How many splitters can there be with a deca? I could also maybe run cat5 to the 8way so there would be only 2 splitters and swap the 4 out for a 2.



RobertE said:


> There is zero reason to swap out your existing HRs other than you wanting too. You wanting is not a free swap.


22's are junk, they are slower than hell. DTV will refurb out my 22's and put them in at a new install or swap them with someone who doesn't care. I just happen to care


----------



## veryoldschool (Dec 10, 2006)

Sim-X said:


> How many splitters can there be with a deca? I could also maybe run cat5 to the 8way so there would be only 2 splitters and swap the 4 out for a 2.

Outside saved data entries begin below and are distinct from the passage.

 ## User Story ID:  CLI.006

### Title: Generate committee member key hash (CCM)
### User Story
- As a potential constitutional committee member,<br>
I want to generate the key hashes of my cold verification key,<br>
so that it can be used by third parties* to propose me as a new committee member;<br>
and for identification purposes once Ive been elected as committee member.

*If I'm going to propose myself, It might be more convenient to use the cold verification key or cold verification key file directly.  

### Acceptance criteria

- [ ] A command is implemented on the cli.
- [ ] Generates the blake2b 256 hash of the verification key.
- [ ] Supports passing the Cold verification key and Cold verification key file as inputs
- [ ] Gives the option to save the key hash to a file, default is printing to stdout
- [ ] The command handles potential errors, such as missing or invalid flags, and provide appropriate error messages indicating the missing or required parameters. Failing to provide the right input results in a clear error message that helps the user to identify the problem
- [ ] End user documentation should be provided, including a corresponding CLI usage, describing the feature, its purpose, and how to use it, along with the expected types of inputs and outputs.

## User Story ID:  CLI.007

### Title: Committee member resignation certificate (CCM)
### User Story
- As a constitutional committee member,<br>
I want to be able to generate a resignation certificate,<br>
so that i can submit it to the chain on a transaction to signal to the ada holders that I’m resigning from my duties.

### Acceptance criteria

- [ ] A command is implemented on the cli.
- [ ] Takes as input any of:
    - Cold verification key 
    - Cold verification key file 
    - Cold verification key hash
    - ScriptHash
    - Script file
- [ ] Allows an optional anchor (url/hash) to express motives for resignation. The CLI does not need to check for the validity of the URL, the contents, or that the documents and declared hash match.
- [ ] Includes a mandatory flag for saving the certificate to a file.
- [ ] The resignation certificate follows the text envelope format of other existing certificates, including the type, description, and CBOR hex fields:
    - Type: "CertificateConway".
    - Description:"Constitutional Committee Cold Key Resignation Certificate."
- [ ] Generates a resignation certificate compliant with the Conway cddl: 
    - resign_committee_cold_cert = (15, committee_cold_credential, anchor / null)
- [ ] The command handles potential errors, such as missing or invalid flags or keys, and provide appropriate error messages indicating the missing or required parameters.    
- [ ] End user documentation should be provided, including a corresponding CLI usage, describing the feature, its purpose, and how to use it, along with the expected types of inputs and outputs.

It's not the DECAs as they output "a bunch" of power. It's the SWM losses to the receivers that's the killer.
You've got about 25 dB total loss to play with.
the 8-way could be 14 dB
the 4-way about 10 dB
the 2-way 5 dB.
Add to this your cable losses and you can see you're running out fairly quickly.


----------



## Sim-X (Sep 24, 2009)

veryoldschool said:


> It's not the DECAs as they output "a bunch" of power. It's the SWM losses to the receivers that's the killer.
> You've got about 25 dB total loss to play with.
> the 8-way could be 14 dB
> the 4-way about 10 dB
> ...


Yea it sounded like the installer was willing to "try" out my setup, but he didn't think it was going to work very well. Well I didn't have him do anything today anyway so maybe I will re-work my system setup.


----------



## David Ortiz (Aug 21, 2006)

Sim-X said:


> ok here is a quick drawing I made of my setup.
> 
> 
> 
> ...


I second the idea that your 4-way splitter should be replaced by a 2-way and your 8-way be replaced by a 4-way. The SWiM power inserter doesn't have to be connected to the 8-way splitter. It can go almost anywhere. It does have a passthrough port, correct?

I only have three lines coming to rooms in the house, one to each room, but I have 6 receivers, plus the broadband DECA and the SWiM PI. Home runs from each receiver are not necessary.


----------



## David Ortiz (Aug 21, 2006)

veryoldschool said:


> It's not the DECAs as they output "a bunch" of power. It's the SWM losses to the receivers that's the killer.
> You've got about 25 dB total loss to play with.
> the 8-way could be 14 dB
> the 4-way about 10 dB
> ...





Sim-X said:


> Yea it sounded like the installer was willing to "try" out my setup, but he didn't think it was going to work very well. Well I didn't have him do anything today anyway so maybe I will re-work my system setup.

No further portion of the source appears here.